The comic strip Alley Oop is a long-running chronicle of the adventures of a time-traveling cave man and his Stone Age friends. The time-travel plot device allowed for intricate storylines and multiple characters based on historic personages. At the height of Alley Oop’s popularity, the strip appeared in both daily and weekly versions. Fans often clipped each weekly and daily strip from the newspaper and pasted them into scrapbooks to create their own Alley Oop comic books. Started in 1932 by former University of Missouri student V. T. Hamlin, the strip is still in syndication today.
The first comic book was primarily designed for its marketing power. Noticing how comics could drive up newspaper sales, printing executives decided to try selling just the comics by themselves, with advertisements. The first issue of Famous Funnies was released in 1933 and was distributed to newsstands, where it sold for ten cents. The experiment was a resounding success, and the serialized comic book was born.
Unlike later comic books, Famous Funnies does not feature a single storyline. Instead, it is a reprint of various popular newspaper comic strips, including Mutt and Jeff, Joe Palooka, Keeping up with the Joneses, and others. Readers could buy the compilation to keep up with the latest episodes of their favorite strip, or read them all.
Jerry Siegel and Joe Schuster developed the character Superman as high school students in Cleveland, Ohio. Siegel wrote the storylines and devised the characters, while Schuster drew and designed the artwork. Before the publication of their first Superman story, the two began working in comics by supplying material for New Fun, one of the first comic books that printed original work instead of newspaper reprints.
After repeated attempts at publication, Siegel and Schuster eventually saw their story published in Action Comics. As part of the deal, they sold the rights to the character to the publisher, which later became DC Comics, in exchange for $130 and a ten-year contract to produce the comic strip. Although Siegel was able to find work as a comics writer after the contract term expired, Schuster was not successful as an artist. Both spent much of their later years embroiled in lawsuits against DC Comics over unfair compensation.
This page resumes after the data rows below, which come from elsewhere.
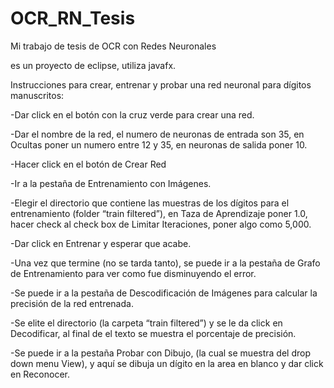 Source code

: # OCR_RN_Tesis
Mi trabajo de tesis de OCR con Redes Neuronales

es un proyecto de eclipse, utiliza javafx.


Instrucciones para crear, entrenar y probar una red neuronal para dígitos manuscritos:

-Dar click en el botón con la cruz verde para crear una red.

-Dar el nombre de la red, el numero de neuronas de entrada son 35, en Ocultas poner
 un numero entre 12 y 35, en neuronas de salida poner 10.

-Hacer click en el botón de Crear Red

-Ir a la pestaña de Entrenamiento con Imágenes.

-Elegir el directorio que contiene las muestras de los dígitos para el entrenamiento (folder “train filtered”),
 en Taza de Aprendizaje poner 1.0, hacer check al check box de Limitar Iteraciones,
 poner algo como 5,000. 

-Dar click en Entrenar y esperar que acabe.

-Una vez que termine (no se tarda tanto), se puede ir a la pestaña de Grafo de Entrenamiento para ver como fue disminuyendo el error.

-Se puede ir a la pestaña de Descodificación de Imágenes para calcular la precisión de la red entrenada.

-Se elite el directorio (la carpeta “train filtered”) y se le da click en Decodificar, al
 final de el texto se muestra el porcentaje de precisión. 

-Se puede ir a la pestaña Probar con Dibujo, (la cual se muestra del drop down menu View),
 y aquí se dibuja un dígito en la area en blanco y dar click en Reconocer.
Superman was so popular after his debut in Action Comics that an entire comic book was soon devoted to his adventures. This was unprecedented at the time, and it touched off the Golden Age of superhero comics.
After a stint as a journalism student at the University of Missouri, Mort Walker created a comic strip about a college student at fictional Rockview University, with a supporting cast modeled on his fraternity brothers. After a year, Beetle Bailey dropped out of college and joined the military, and one of America’s longest-running and most beloved characters was born. Like Boots and Her Buddies, Beetle Bailey is primarily driven by the foibles and adventures of a large cast of recurring characters, including the perennially lazy Private Beetle Bailey, short-tempered Sarge, grumpy General Halftrack, and seductive Miss Buxley.
Beetle Bailey is an example of a comic strip that had a life beyond the funny papers; the artwork shown here was made for the cover of a serialized comic book devoted to Beetle.